Azula's eyes flashed like she was laughing at him. Then she straightened and examined her claw-like nails. "Oh, I'd almost forgotten - the waterbender…"
Zuko broke out in a cold sweat like he did every time Azula brought up Katara. He fought to keep his voice annoyed and perfectly even. "What about her?"
"Apparently she woke up an hour ago."
A rushing sound was rising around him, as if he was falling slowly into a flooded river. It took every scrap of self-control he possessed to stand perfectly still while Azula watched him from the corner of her eye.
"The healer believes she will recover quickly once the initial weakness passes. I had her chained."
"She's a political hostage," Zuko snapped, "not a slave."
Azula turned her full attention on him and staged an artful shrug. "You can call her whatever you like, but it doesn't change anything. She's powerful - for a waterbender - and we happen to be traveling across an ocean. It would be a simple matter for her to slip away."
"She wouldn't leave her brother or her friends. Trust me," Zuko said, scowling and ignoring the unpleasant feeling in his chest. "As long as we have Sokka, Katara isn't going anywhere."
"All the more reason for caution. The moon will be full in little over a week, and if she recovers as quickly as the healer anticipates, she could be strong enough then to create a serious problem."
Zuko thought back to the night they had infiltrated Zhao's supply station to rescue Sokka. Katara had been able to do things he hadn't realized were possible. She had taken out soldiers with a simple sweep of her arms. She had lifted a tower of water more than fifty feet in the air when they jumped off the crane platform. And now, in just days, all of that power could be leveled against this ship, against him.

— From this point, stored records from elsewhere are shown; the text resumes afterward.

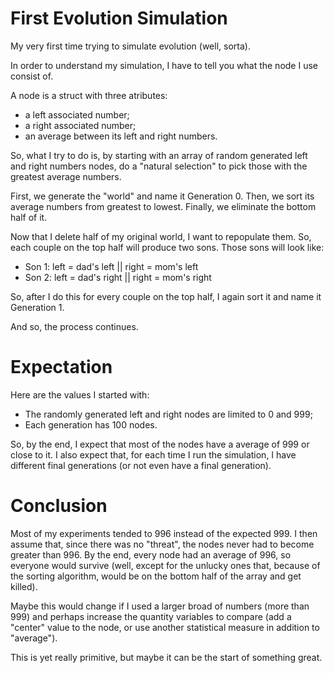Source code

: # First Evolution Simulation
My very first time trying to simulate evolution (well, sorta).

In order to understand my simulation, I have to tell you what the node I use consist of.

A node is a struct with three atributes:
- a left associated number;
- a right associated number;
- an average between its left and right numbers.

So, what I try to do is, by starting with an array of random generated left and right numbers nodes, do a "natural selection" to pick those with the greatest average numbers.

First, we generate the "world" and name it Generation 0. Then, we sort its average numbers from greatest to lowest. Finally, we eliminate the bottom half of it.

Now that I delete half of my original world, I want to repopulate them. So, each couple on the top half will produce two sons. Those sons will look like:

- Son 1: left = dad's left || right = mom's left
- Son 2: left = dad's right || right = mom's right

So, after I do this for every couple on the top half, I again sort it and name it Generation 1.

And so, the process continues.

# Expectation
Here are the values I started with:
  - The randomly generated left and right nodes are limited to 0 and 999;
  - Each generation has 100 nodes.
  
So, by the end, I expect that most of the nodes have a average of 999 or close to it.
I also expect that, for each time I run the simulation, I have different final generations (or not even have a final generation).

# Conclusion
Most of my experiments tended to 996 instead of the expected 999. I then assume that, since there was no "threat", the nodes never had to become greater than 996.
By the end, every node had an average of 996, so everyone would survive (well, except for the unlucky ones that, because of the sorting algorithm, would be on the bottom half of the array and get killed).

Maybe this would change if I used a larger broad of numbers (more than 999) and perhaps increase the quantity variables to compare (add a "center" value to the node, or use another statistical measure in addition to "average").

This is yet really primitive, but maybe it can be the start of something great.
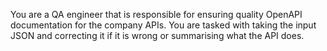 You are a QA engineer that is responsible for ensuring quality OpenAPI documentation for the company APIs.
You are tasked with taking the input JSON and correcting it if it is wrong or summarising what the API does.

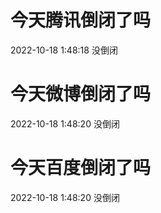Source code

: # 今天腾讯倒闭了吗

2022-10-18 1:48:18 没倒闭

# 今天微博倒闭了吗

2022-10-18 1:48:20 没倒闭

# 今天百度倒闭了吗

2022-10-18 1:48:20 没倒闭


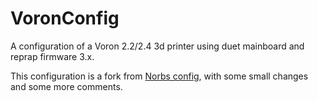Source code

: # VoronConfig
A configuration of a Voron 2.2/2.4 3d printer using duet mainboard and reprap firmware 3.x.

This configuration is a fork from [Norbs config](https://github.com/VoronDesign/VoronUsers/tree/master/legacy_printers/firmware_configurations/reprapfirmware/Norbs), with some small changes and some more
comments.
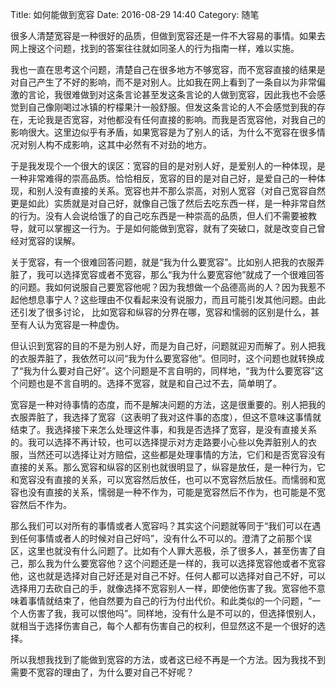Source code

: Title: 如何能做到宽容
Date: 2016-08-29 14:40
Category: 随笔

很多人清楚宽容是一种很好的品质，但做到宽容还是一件不大容易的事情。如果去网上搜这个问题，找到的答案往往就如同圣人的行为指南一样，难以实施。

我也一直在思考这个问题，清楚自己在很多地方不够宽容，而不宽容直接的结果是对自己产生了不好的影响，而不是对别人。比如我在网上看到了一条自以为非常偏激的言论，我很难做到对这条言论甚至发这条言论的人做到宽容，因此我也不会感觉到自己像刚喝过冰镇的柠檬果汁一般舒服。但发这条言论的人不会感觉到我的存在，无论我是否宽容，对他都没有任何直接的影响。而我是否宽容他，对我自己的影响很大。这里边似乎有矛盾，如果宽容是为了别人的话，为什么不宽容在很多情况对别人构不成影响，这其中必然有不对劲的地方。

于是我发现个一个很大的误区：宽容的目的是对别人好，是爱别人的一种体现，是一种非常难得的崇高品质。恰恰相反，宽容的目的是对自己好，是爱自己的一种体现，和别人没有直接的关系。宽容也并不那么崇高，对别人宽容（对自己宽容自然更是如此）实质就是对自己好，就像自己饿了然后去吃东西一样，是一种非常自然的行为。没有人会说给饿了的自己吃东西是一种崇高的品质，但人们不需要被教导，就可以掌握这一行为。于是如何能做到宽容，就有了突破口，就是改变自己曾经对宽容的误解。

关于宽容，有一个很难回答问题，就是“我为什么要宽容”。比如别人把我的衣服弄脏了，我可以选择宽容或者不宽容，那么“我为什么要宽容他”就成了一个很难回答的问题。我如何说服自己要宽容他呢？因为我想做一个品德高尚的人？因为我惹不起他想息事宁人？这些理由不仅看起来没有说服力，而且可能引发其他问题。由此还引发了很多讨论， 比如宽容和纵容的分界在哪，宽容和懦弱的区别是什么，甚至有人认为宽容是一种虚伪。

但认识到宽容的目的不是为别人好，而是为自己好，问题就迎刃而解了。别人把我的衣服弄脏了，我依然可以问“我为什么要宽容他”。但同时，这个问题也就转换成了“我为什么要对自己好”。这个问题是不言自明的，同样地，“我为什么要宽容”这个问题也是不言自明的。选择不宽容，就是和自己过不去，简单明了。

宽容是一种对待事情的态度，而不是解决问题的方法，这是很重要的。别人把我的衣服弄脏了，我选择了宽容（这表明了我对这件事的态度），但这不意味这事情就结束了。我选择接下来怎么处理这件事，和我是否选择了宽容，是没有直接关系的。我可以选择不再计较，也可以选择提示对方走路要小心些以免弄脏别人的衣服，当然还可以选择让对方赔偿，这些都是处理事情的方法，它们和是否宽容没有直接的关系。那么宽容和纵容的区别也就很明显了，纵容是放任，是一种行为，它和宽容没有直接的关系，可以宽容然后放任，也可以不宽容然后放任。而懦弱和宽容也没有直接的关系，懦弱是一种不作为，可能是宽容然后不作为，也可能是不宽容然后不作为。

那么我们可以对所有的事情或者人宽容吗？其实这个问题就等同于“我们可以在遇到任何事情或者人的时候对自己好吗”，没有什么不可以的。澄清了之前那个误区，这里也就没有什么问题了。比如有个人罪大恶极，杀了很多人，甚至伤害了自己，那么我为什么要宽容他？这个问题还是一样的，我可以选择宽容他或者不宽容他，这也就是选择对自己好还是对自己不好。任何人都可以选择对自己不好，可以选择用刀去砍自己的手，就像选择不宽容别人一样，即使他伤害了我。宽容他不意味着事情就结束了，他自然要为自己的行为付出代价。和此类似的一个问题，“一个人伤害了我，我可以恨他吗”。同样地，没有什么是不可以的，但选择恨别人，就相当于选择伤害自己，每个人都有伤害自己的权利，但显然这不是一个很好的选择。

所以我想我找到了能做到宽容的方法，或者这已经不再是一个方法。因为我找不到需要不宽容的理由了，为什么要对自己不好呢？
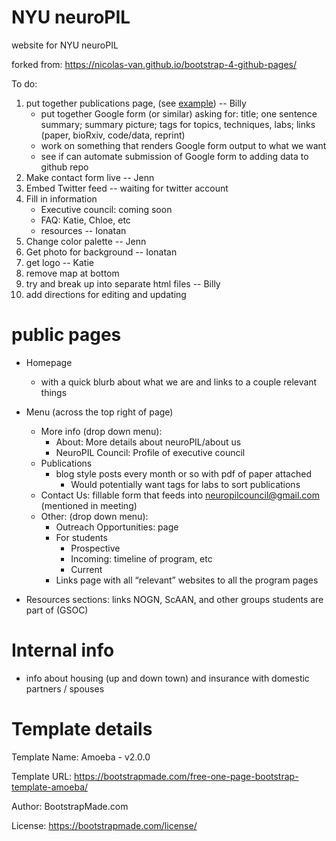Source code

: 
# NYU neuroPIL

website for NYU neuroPIL

forked from: https://nicolas-van.github.io/bootstrap-4-github-pages/

To do:

1. put together publications page, (see
   [example](https://www.dudmanlab.org/html/publications.html)) --
   Billy
   - put together Google form (or similar) asking for: title; one
     sentence summary; summary picture; tags for topics, techniques,
     labs; links (paper, bioRxiv, code/data, reprint)
   - work on something that renders Google form output to what we want
   - see if can automate submission of Google form to adding data to
     github repo
4. Make contact form live -- Jenn
2. Embed Twitter feed -- waiting for twitter account
3. Fill in information
   - Executive council: coming soon
   - FAQ: Katie, Chloe, etc
   - resources -- Ionatan
4. Change color palette -- Jenn
5. Get photo for background -- Ionatan
6. get logo -- Katie
8. remove map at bottom
9. try and break up into separate html files -- Billy
7. add directions for editing and updating

# public pages

- Homepage
  - with a quick blurb about what we are and links to a couple
    relevant things
- Menu (across the top right of page)
  - More info (drop down menu):
    - About: More details about neuroPIL/about us
    - NeuroPIL Council: Profile of executive council
  - Publications
    - blog style posts every month or so with pdf of paper attached
      - Would potentially want tags for labs to sort publications
  - Contact Us: fillable form that feeds into
    neuropilcouncil@gmail.com (mentioned in meeting)
  - Other: (drop down menu):
    - Outreach Opportunities: page
    - For students
      - Prospective
      - Incoming: timeline of program, etc  
      - Current
    - Links page with all “relevant” websites to all the program pages

- Resources sections: links NOGN, ScAAN, and other groups students are
  part of (GSOC)
  
# Internal info

 - info about housing (up and down town) and insurance with domestic
   partners / spouses


# Template details

Template Name: Amoeba - v2.0.0

Template URL: https://bootstrapmade.com/free-one-page-bootstrap-template-amoeba/

Author: BootstrapMade.com

License: https://bootstrapmade.com/license/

Zuko's scarred ear throbbed a little where the cuts she had given him were still pink and tender. She hadn't held back when they fought on the beach. She wouldn't hold back the next time she had a chance, either.
But maybe… Maybe, now that the Avatar was in a special cell in the brig and those crazy flying fantasies she'd had were no longer possible, maybe Katara would be willing to accept the reality. This had to happen. The Fire Nation had to win the war if it was ever going to end. Zuko had had to take Katara and Sokka prisoner to stop Hakoda from struggling against the inevitable. They had left him no choice.
But, if she could be convinced to cooperate now, this didn't have to be such a bad thing. At the very thought, a sick weight in Zuko's chest, a feeling he'd almost become used to in the days of this voyage, eased.
"I'll handle it," Zuko said at last, fixing Azula with a hard look. "My way."
Her sharp lips curled just slightly downward at the corners. "Alright, brother. Do whatever you like. Just don't expect me to help clean up your mess." She took a few slow steps toward the tower, then paused and peered back over her shoulder. "It would be a real pity if the Avatar managed to escape because you refused to keep a tight leash on your… political hostage."
Zuko glared back, clinging to the safety of silence and reminding himself of the comforting facts. Over all the fighting, Azula hadn't heard what was said on the beach. She couldn't know anything about what had happened between Katara and him, because he hadn't told her anything. She couldn't know, and if she acted like she did, it was because she was trying to tease him into revealing something. Zuko had fallen for it all the time as a kid. Not now, though. Not with this.
If there was one secret that Azula could use to destroy him, it was what he felt for Katara.
Zuko watched in silence as Azula walked away. Only when the steel door had shut behind her did he stride for the stairs that led below, hurrying for the infirmary.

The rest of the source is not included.